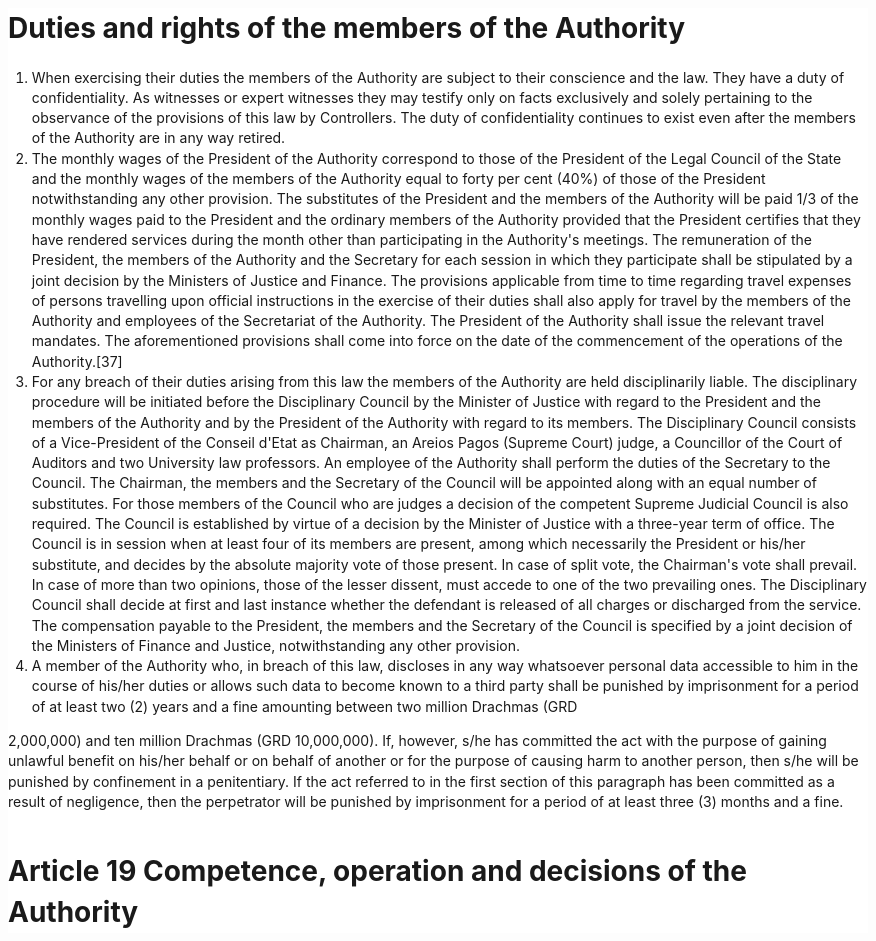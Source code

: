 # Duties and rights of the members of the Authority

1. When exercising their duties the members of the Authority are subject to their conscience and the law. They have a duty of confidentiality. As witnesses or expert witnesses they may testify only on facts exclusively and solely pertaining to the observance of the provisions of this law by Controllers. The duty of confidentiality continues to exist even after the members of the Authority are in any way retired.  
2. The monthly wages of the President of the Authority correspond to those of the President of the Legal Council of the State and the monthly wages of the members of the Authority equal to forty per cent (40%) of those of the President notwithstanding any other provision. The substitutes of the President and the members of the Authority will be paid 1/3 of the monthly wages paid to the President and the ordinary members of the Authority provided that the President certifies that they have rendered services during the month other than participating in the Authority's meetings. The remuneration of the President, the members of the Authority and the Secretary for each session in which they participate shall be stipulated by a joint decision by the Ministers of Justice and Finance. The provisions applicable from time to time regarding travel expenses of persons travelling upon official instructions in the exercise of their duties shall also apply for travel by the members of the Authority and employees of the Secretariat of the Authority. The President of the Authority shall issue the relevant travel mandates. The aforementioned provisions shall come into force on the date of the commencement of the operations of the Authority.[37]  
3. For any breach of their duties arising from this law the members of the Authority are held disciplinarily liable. The disciplinary procedure will be initiated before the Disciplinary Council by the Minister of Justice with regard to the President and the members of the Authority and by the President of the Authority with regard to its members. The Disciplinary Council consists of a Vice-President of the Conseil d'Etat as Chairman, an Areios Pagos (Supreme Court) judge, a Councillor of the Court of Auditors and two University law professors. An employee of the Authority shall perform the duties of the Secretary to the Council. The Chairman, the members and the Secretary of the Council will be appointed along with an equal number of substitutes. For those members of the Council who are judges a decision of the competent Supreme Judicial Council is also required. The Council is established by virtue of a decision by the Minister of Justice with a three-year term of office. The Council is in session when at least four of its members are present, among which necessarily the President or his/her substitute, and decides by the absolute majority vote of those present. In case of split vote, the Chairman's vote shall prevail. In case of more than two opinions, those of the lesser dissent, must accede to one of the two prevailing ones. The Disciplinary Council shall decide at first and last instance whether the defendant is released of all charges or discharged from the service. The compensation payable to the President, the members and the Secretary of the Council is specified by a joint decision of the Ministers of Finance and Justice, notwithstanding any other provision.  
4. A member of the Authority who, in breach of this law, discloses in any way whatsoever personal data accessible to him in the course of his/her duties or allows such data to become known to a third party shall be punished by imprisonment for a period of at least two (2) years and a fine amounting between two million Drachmas (GRD

2,000,000) and ten million Drachmas (GRD 10,000,000). If, however, s/he has committed the act with the purpose of gaining unlawful benefit on his/her behalf or on behalf of another or for the purpose of causing harm to another person, then s/he will be punished by confinement in a penitentiary. If the act referred to in the first section of this paragraph has been committed as a result of negligence, then the perpetrator will be punished by imprisonment for a period of at least three (3) months and a fine.

# Article 19 Competence, operation and decisions of the Authority
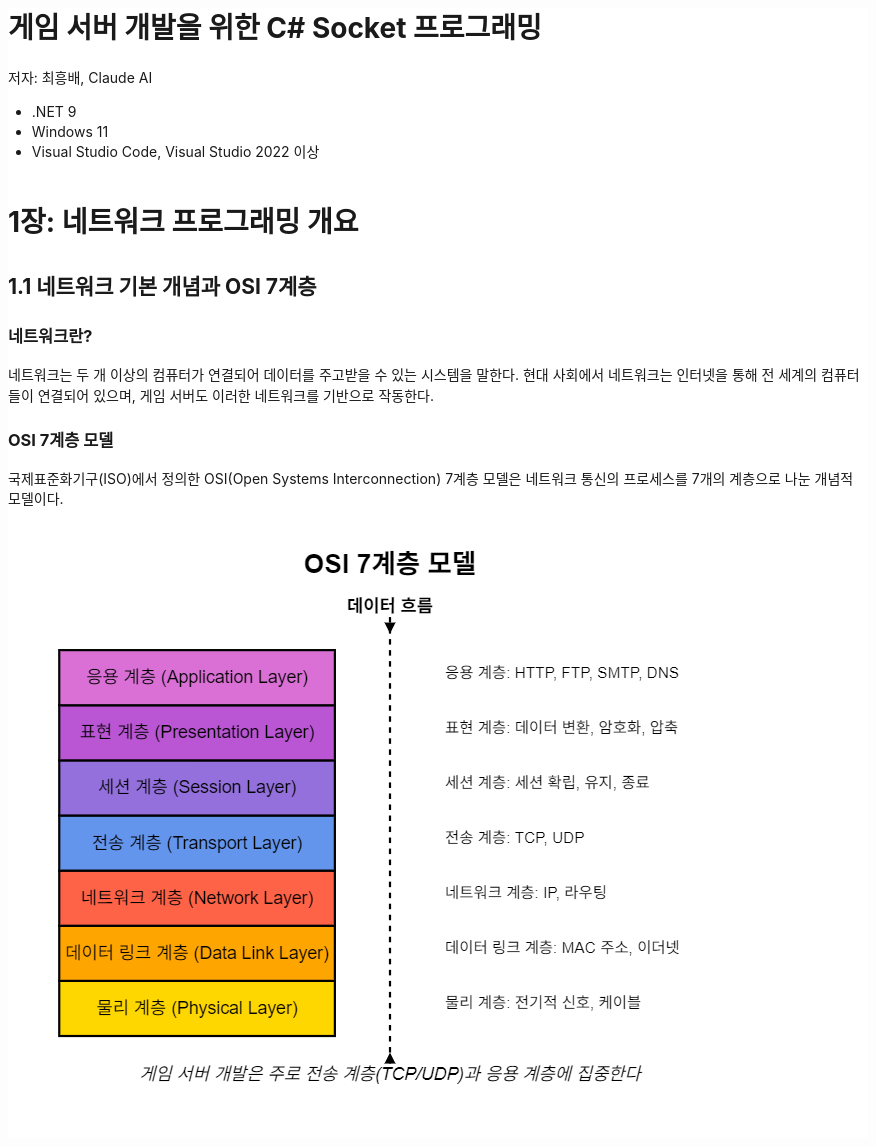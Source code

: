 # 게임 서버 개발을 위한 C# Socket 프로그래밍

저자: 최흥배, Claude AI  

- .NET 9
- Windows 11
- Visual Studio Code, Visual Studio 2022 이상


# 1장: 네트워크 프로그래밍 개요

## 1.1 네트워크 기본 개념과 OSI 7계층

### 네트워크란?
네트워크는 두 개 이상의 컴퓨터가 연결되어 데이터를 주고받을 수 있는 시스템을 말한다. 현대 사회에서 네트워크는 인터넷을 통해 전 세계의 컴퓨터들이 연결되어 있으며, 게임 서버도 이러한 네트워크를 기반으로 작동한다.
  
### OSI 7계층 모델
국제표준화기구(ISO)에서 정의한 OSI(Open Systems Interconnection) 7계층 모델은 네트워크 통신의 프로세스를 7개의 계층으로 나눈 개념적 모델이다.
  
![OSI 7계층 모델](./images/001.png)   
  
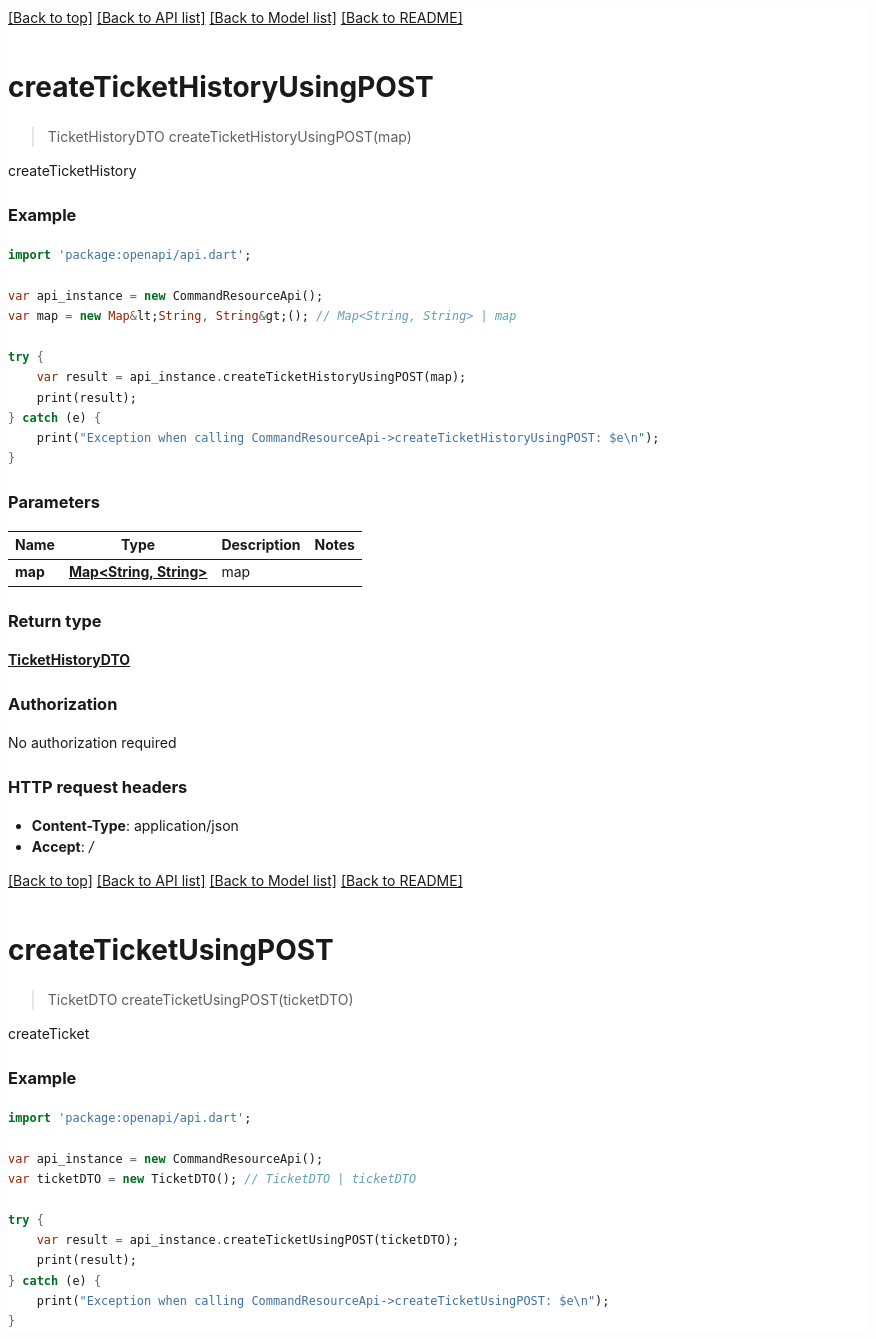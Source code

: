 [[Back to top]](#) [[Back to API list]](../README.md#documentation-for-api-endpoints) [[Back to Model list]](../README.md#documentation-for-models) [[Back to README]](../README.md)

# **createTicketHistoryUsingPOST**
> TicketHistoryDTO createTicketHistoryUsingPOST(map)

createTicketHistory

### Example 
```dart
import 'package:openapi/api.dart';

var api_instance = new CommandResourceApi();
var map = new Map&lt;String, String&gt;(); // Map<String, String> | map

try { 
    var result = api_instance.createTicketHistoryUsingPOST(map);
    print(result);
} catch (e) {
    print("Exception when calling CommandResourceApi->createTicketHistoryUsingPOST: $e\n");
}
```

### Parameters

Name | Type | Description  | Notes
------------- | ------------- | ------------- | -------------
 **map** | [**Map&lt;String, String&gt;**](String.md)| map | 

### Return type

[**TicketHistoryDTO**](TicketHistoryDTO.md)

### Authorization

No authorization required

### HTTP request headers

 - **Content-Type**: application/json
 - **Accept**: */*

[[Back to top]](#) [[Back to API list]](../README.md#documentation-for-api-endpoints) [[Back to Model list]](../README.md#documentation-for-models) [[Back to README]](../README.md)

# **createTicketUsingPOST**
> TicketDTO createTicketUsingPOST(ticketDTO)

createTicket

### Example 
```dart
import 'package:openapi/api.dart';

var api_instance = new CommandResourceApi();
var ticketDTO = new TicketDTO(); // TicketDTO | ticketDTO

try { 
    var result = api_instance.createTicketUsingPOST(ticketDTO);
    print(result);
} catch (e) {
    print("Exception when calling CommandResourceApi->createTicketUsingPOST: $e\n");
}
```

# REQUIRED ACTION
Take every line from the data above that holds "documentation" and copy it out.

# RESPONSE FOR THIS EXERCISE
: [[Back to top]](#) [[Back to API list]](../README.md#documentation-for-api-endpoints) [[Back to Model list]](../README.md#documentation-for-models) [[Back to README]](../README.md)
[[Back to top]](#) [[Back to API list]](../README.md#documentation-for-api-endpoints) [[Back to Model list]](../README.md#documentation-for-models) [[Back to README]](../README.md)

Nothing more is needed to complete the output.